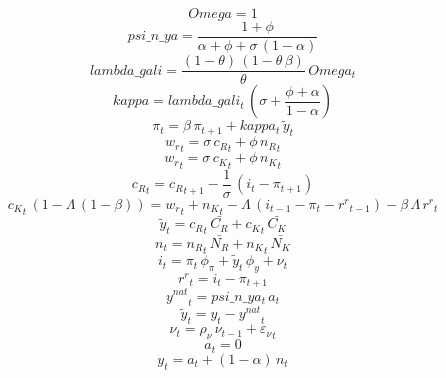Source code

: \begin{dmath*}
Omega = 1
\end{dmath*}
\begin{dmath*}
psi\_n\_ya = \frac{1+{{\phi}}}{{{\alpha}}+{{\phi}}+{{\sigma}}\, \left(1-{{\alpha}}\right)}
\end{dmath*}
\begin{dmath*}
lambda\_gali = \frac{\left(1-{{\theta}}\right)\, \left(1-{{\theta}}\, {{\beta}}\right)}{{{\theta}}}\, {Omega_{t}}
\end{dmath*}
\begin{dmath*}
kappa = {lambda\_gali_{t}}\, \left({{\sigma}}+\frac{{{\phi}}+{{\alpha}}}{1-{{\alpha}}}\right)
\end{dmath*}
\begin{dmath}
{{\pi}_{t}}={{\beta}}\, {{\pi}_{t+1}}+{kappa_{t}}\, {{\tilde y}_{t}}
\end{dmath}
\begin{dmath}
{{w_r}_{t}}={{\sigma}}\, {{c_R}_{t}}+{{\phi}}\, {{n_R}_{t}}
\end{dmath}
\begin{dmath}
{{w_r}_{t}}={{\sigma}}\, {{c_K}_{t}}+{{\phi}}\, {{n_K}_{t}}
\end{dmath}
\begin{dmath}
{{c_R}_{t}}={{c_R}_{t+1}}-\frac{1}{{{\sigma}}}\, \left({{i}_{t}}-{{\pi}_{t+1}}\right)
\end{dmath}
\begin{dmath}
{{c_K}_{t}}\, \left(1-{{\Lambda}}\, \left(1-{{\beta}}\right)\right)={{w_r}_{t}}+{{n_K}_{t}}-{{\Lambda}}\, \left({{i}_{t-1}}-{{\pi}_{t}}-{{r^r}_{t-1}}\right)-{{\beta}}\, {{\Lambda}}\, {{r^r}_{t}}
\end{dmath}
\begin{dmath}
{{\tilde y}_{t}}={{c_R}_{t}}\, {\bar{C_R}}+{{c_K}_{t}}\, {\bar{C_K}}
\end{dmath}
\begin{dmath}
{{n}_{t}}={{n_R}_{t}}\, {\bar{N_R}}+{{n_K}_{t}}\, {\bar{N_K}}
\end{dmath}
\begin{dmath}
{{i}_{t}}={{\pi}_{t}}\, {{\phi_{\pi}}}+{{\tilde y}_{t}}\, {{\phi_{y}}}+{{\nu}_{t}}
\end{dmath}
\begin{dmath}
{{r^r}_{t}}={{i}_{t}}-{{\pi}_{t+1}}
\end{dmath}
\begin{dmath}
{{y^{nat}}_{t}}={psi\_n\_ya_{t}}\, {{a}_{t}}
\end{dmath}
\begin{dmath}
{{\tilde y}_{t}}={{y}_{t}}-{{y^{nat}}_{t}}
\end{dmath}
\begin{dmath}
{{\nu}_{t}}={{\rho_{\nu}}}\, {{\nu}_{t-1}}+{{\varepsilon_\nu}_{t}}
\end{dmath}
\begin{dmath}
{{a}_{t}}=0
\end{dmath}
\begin{dmath}
{{y}_{t}}={{a}_{t}}+\left(1-{{\alpha}}\right)\, {{n}_{t}}
\end{dmath}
┄┄┄┄┄┄
Reproduce the data exactly, please, and omit its pictures.

Source code

: \begin{dmath*}
Omega = 1
\end{dmath*}
\begin{dmath*}
psi\_n\_ya = \frac{1+{{\phi}}}{{{\alpha}}+{{\phi}}+{{\sigma}}\, \left(1-{{\alpha}}\right)}
\end{dmath*}
\begin{dmath*}
lambda\_gali = \frac{\left(1-{{\theta}}\right)\, \left(1-{{\theta}}\, {{\beta}}\right)}{{{\theta}}}\, {Omega_{t}}
\end{dmath*}
\begin{dmath*}
kappa = {lambda\_gali_{t}}\, \left({{\sigma}}+\frac{{{\phi}}+{{\alpha}}}{1-{{\alpha}}}\right)
\end{dmath*}
\begin{dmath}
{{\pi}_{t}}={{\beta}}\, {{\pi}_{t+1}}+{kappa_{t}}\, {{\tilde y}_{t}}
\end{dmath}
\begin{dmath}
{{w_r}_{t}}={{\sigma}}\, {{c_R}_{t}}+{{\phi}}\, {{n_R}_{t}}
\end{dmath}
\begin{dmath}
{{w_r}_{t}}={{\sigma}}\, {{c_K}_{t}}+{{\phi}}\, {{n_K}_{t}}
\end{dmath}
\begin{dmath}
{{c_R}_{t}}={{c_R}_{t+1}}-\frac{1}{{{\sigma}}}\, \left({{i}_{t}}-{{\pi}_{t+1}}\right)
\end{dmath}
\begin{dmath}
{{c_K}_{t}}\, \left(1-{{\Lambda}}\, \left(1-{{\beta}}\right)\right)={{w_r}_{t}}+{{n_K}_{t}}-{{\Lambda}}\, \left({{i}_{t-1}}-{{\pi}_{t}}-{{r^r}_{t-1}}\right)-{{\beta}}\, {{\Lambda}}\, {{r^r}_{t}}
\end{dmath}
\begin{dmath}
{{\tilde y}_{t}}={{c_R}_{t}}\, {\bar{C_R}}+{{c_K}_{t}}\, {\bar{C_K}}
\end{dmath}
\begin{dmath}
{{n}_{t}}={{n_R}_{t}}\, {\bar{N_R}}+{{n_K}_{t}}\, {\bar{N_K}}
\end{dmath}
\begin{dmath}
{{i}_{t}}={{\pi}_{t}}\, {{\phi_{\pi}}}+{{\tilde y}_{t}}\, {{\phi_{y}}}+{{\nu}_{t}}
\end{dmath}
\begin{dmath}
{{r^r}_{t}}={{i}_{t}}-{{\pi}_{t+1}}
\end{dmath}
\begin{dmath}
{{y^{nat}}_{t}}={psi\_n\_ya_{t}}\, {{a}_{t}}
\end{dmath}
\begin{dmath}
{{\tilde y}_{t}}={{y}_{t}}-{{y^{nat}}_{t}}
\end{dmath}
\begin{dmath}
{{\nu}_{t}}={{\rho_{\nu}}}\, {{\nu}_{t-1}}+{{\varepsilon_\nu}_{t}}
\end{dmath}
\begin{dmath}
{{a}_{t}}=0
\end{dmath}
\begin{dmath}
{{y}_{t}}={{a}_{t}}+\left(1-{{\alpha}}\right)\, {{n}_{t}}
\end{dmath}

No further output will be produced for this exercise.